There appear to be two things wrong with the code you show here. In zm =
mean(z') you are taking the mean along the 8036-element rows of Z and
obtaining 126 different mean values. This means, as I suspected, that in the
language of covariances, each column of Z is an observation (at a particular
time) and each row is a variable (curl magnitude at a position throughout
time.) Therefore your covariance matrix should be of size 126 x 126, where
you are comparing all the various pairs of variables (positions.) However, you
have generated a 8036 x 8036 matrix which would be comparing different
pairs of times as positions varied. I am sure that was not your intent. You
have your observations and variables interchanged! If you wanted to get the
covariance, you should call on 'cov' with cov(Z'), not cov(Z).

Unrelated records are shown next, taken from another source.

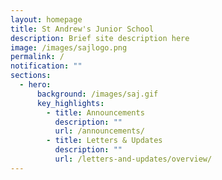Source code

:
 ```yaml
---
layout: homepage
title: St Andrew's Junior School
description: Brief site description here
image: /images/sajlogo.png
permalink: /
notification: ""
sections:
  - hero:
      background: /images/saj.gif
      key_highlights:
        - title: Announcements
          description: ""
          url: /announcements/
        - title: Letters & Updates
          description: ""
          url: /letters-and-updates/overview/
---
```

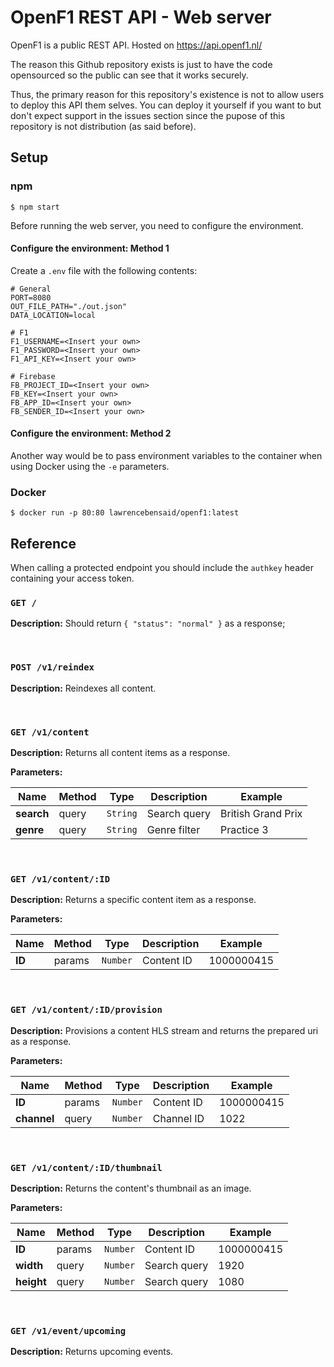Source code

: # OpenF1 REST API - Web server

OpenF1 is a public REST API. Hosted on https://api.openf1.nl/

The reason this Github repository exists is just to have the code opensourced so the public can see that it works securely.

Thus, the primary reason for this repository's existence is not to allow users to deploy this API them selves. You can deploy it yourself if you want to but don't expect support in the issues section since the pupose of this repository is not distribution (as said before).

## Setup

### npm

`$ npm start`

Before running the web server, you need to configure the environment.

#### Configure the environment: Method 1

Create a `.env` file with the following contents:

```
# General
PORT=8080
OUT_FILE_PATH="./out.json"
DATA_LOCATION=local

# F1
F1_USERNAME=<Insert your own>
F1_PASSWORD=<Insert your own>
F1_API_KEY=<Insert your own>

# Firebase
FB_PROJECT_ID=<Insert your own>
FB_KEY=<Insert your own>
FB_APP_ID=<Insert your own>
FB_SENDER_ID=<Insert your own>
```

#### Configure the environment: Method 2

Another way would be to pass environment variables to the container when using Docker using the `-e` parameters.

### Docker

`$ docker run -p 80:80 lawrencebensaid/openf1:latest`

## Reference

When calling a protected endpoint you should include the `authkey` header containing your access token.

### `GET /`

**Description:** Should return `{ "status": "normal" }` as a response;

<br/>

### `POST /v1/reindex`

**Description:** Reindexes all content.

<br/>

### `GET /v1/content`

**Description:** Returns all content items as a response.

**Parameters:**

Name | Method | Type | Description | Example
--- | --- | --- | --- | ---
**search** | query | `String` | Search query | British Grand Prix
**genre** | query | `String` | Genre filter | Practice 3

<br/>

### `GET /v1/content/:ID`

**Description:** Returns a specific content item as a response.

**Parameters:**

Name | Method | Type | Description | Example
--- | --- | --- | --- | ---
**ID** | params | `Number` | Content ID | 1000000415

<br/>

### `GET /v1/content/:ID/provision`

**Description:** Provisions a content HLS stream and returns the prepared uri as a response.

**Parameters:**

Name | Method | Type | Description | Example
--- | --- | --- | --- | ---
**ID** | params | `Number` | Content ID | 1000000415
**channel** | query | `Number` | Channel ID | 1022

<br/>

### `GET /v1/content/:ID/thumbnail`

**Description:** Returns the content's thumbnail as an image.

**Parameters:**

Name | Method | Type | Description | Example
--- | --- | --- | --- | ---
**ID** | params | `Number` | Content ID | 1000000415
**width** | query | `Number` | Search query | 1920
**height** | query | `Number` | Search query | 1080

<br/>

### `GET /v1/event/upcoming`

**Description:** Returns upcoming events.

<br/>

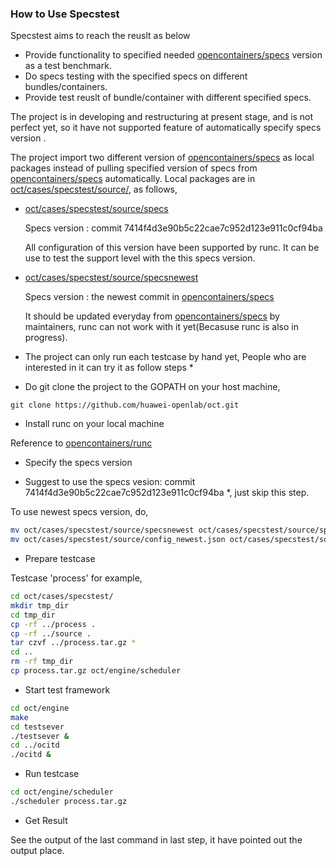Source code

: ### How to Use Specstest   

Specstest aims to reach the reuslt as below
- Provide functionality to specified needed  [opencontainers/specs](https://github.com/opencontainers/specs)  version as a test benchmark.
- Do specs testing with the specified specs on different bundles/containers.
- Provide test reuslt of bundle/container with different specified specs.

The project is in developing and restructuring at present stage, and is not perfect yet,  so it have not supported feature of automatically specify specs version .      
 
 The project import two different version of  [opencontainers/specs](https://github.com/opencontainers/specs)
as local packages instead of pulling specified version of specs from  [opencontainers/specs](https://github.com/opencontainers/specs) automatically. Local packages are in [oct/cases/specstest/source/](./source/), as follows,
- [oct/cases/specstest/source/specs](./source/specs)      

   Specs version : commit 7414f4d3e90b5c22cae7c952d123e911c0cf94ba      

   All configuration of this version have been supported by runc. It can be use to test the support level with the this specs version.
- [oct/cases/specstest/source/specsnewest](./source/specsnewst)        

   Specs version : the newest commit in [opencontainers/specs](https://github.com/opencontainers/specs)


   It should be updated everyday from [opencontainers/specs](https://github.com/opencontainers/specs) by maintainers, runc can not work with it yet(Becasuse runc is also in progress).
            
* The project can only run each testcase by hand yet,  People who are interested in it can try it as follow steps *
- Do git clone the project to the GOPATH on your host machine,
``` 
git clone https://github.com/huawei-openlab/oct.git
```
- Install runc on your local machine    

Reference to [opencontainers/runc](https://github.com/opencontainers/runc)
-  Specify the specs version     

* Suggest to use the specs vesion: commit 7414f4d3e90b5c22cae7c952d123e911c0cf94ba *, just skip this step.       

To use newest specs version, do,
``` bash
mv oct/cases/specstest/source/specsnewest oct/cases/specstest/source/specs
mv oct/cases/specstest/source/config_newest.json oct/cases/specstest/source/config.json
```

- Prepare testcase   

Testcase 'process' for example,
``` bash
cd oct/cases/specstest/
mkdir tmp_dir
cd tmp_dir
cp -rf ../process .
cp -rf ../source .
tar czvf ../process.tar.gz *
cd ..
rm -rf tmp_dir
cp process.tar.gz oct/engine/scheduler
```

- Start test framework
``` bash
cd oct/engine
make
cd testsever
./testsever &
cd ../ocitd
./ocitd &
```
- Run testcase
``` bash
cd oct/engine/scheduler
./scheduler process.tar.gz
```
- Get Result     

See the output of the last command in last step, it have pointed out the output place.
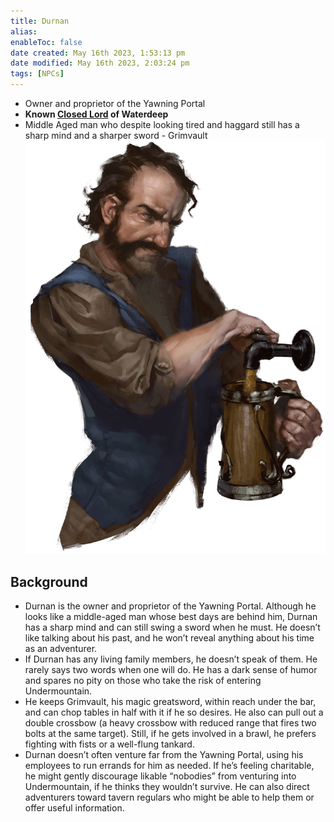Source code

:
 ```yaml
---
title: Durnan
alias: 
enableToc: false
date created: May 16th 2023, 1:53:13 pm
date modified: May 16th 2023, 2:03:24 pm
tags: [NPCs]
---
```

- Owner and proprietor of the Yawning Portal
- **Known [Closed Lord](Factions/Closed%20Lords%20of%20Waterdeep.md) of Waterdeep**
- Middle Aged man who despite looking tired and haggard still has a sharp mind and a sharper sword - Grimvault
![Pasted image 20230516135552](attachments/Pasted%20image%2020230516135552.png)

## Background
- Durnan is the owner and proprietor of the Yawning Portal. Although he looks like a middle-aged man whose best days are behind him, Durnan has a sharp mind and can still swing a sword when he must. He doesn’t like talking about his past, and he won’t reveal anything about his time as an adventurer.
- If Durnan has any living family members, he doesn’t speak of them. He rarely says two words when one will do. He has a dark sense of humor and spares no pity on those who take the risk of entering Undermountain.
- He keeps Grimvault, his magic greatsword, within reach under the bar, and can chop tables in half with it if he so desires. He also can pull out a double crossbow (a heavy crossbow with reduced range that fires two bolts at the same target). Still, if he gets involved in a brawl, he prefers fighting with fists or a well-flung tankard.
- Durnan doesn’t often venture far from the Yawning Portal, using his employees to run errands for him as needed. If he’s feeling charitable, he might gently discourage likable “nobodies” from venturing into Undermountain, if he thinks they wouldn’t survive. He can also direct adventurers toward tavern regulars who might be able to help them or offer useful information.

However, I believe there is no need to find the covariance if you are going to
use singular value decomposition. Just call on 'svd' directly, but not with Z.
You must use Z' with the mean having been subtracted as you have done
above.

[U,S,V] = svd(Z','econ');

This way U would be 8036 x 126, and both S and V are 126 x 126. This
ought not to run you into memory problems.

The rest of the calculations I leave to you. (Remember that the variances are
obtained from the squares of the diagonal terms in S if you do things this
way.)

Roger Stafford


.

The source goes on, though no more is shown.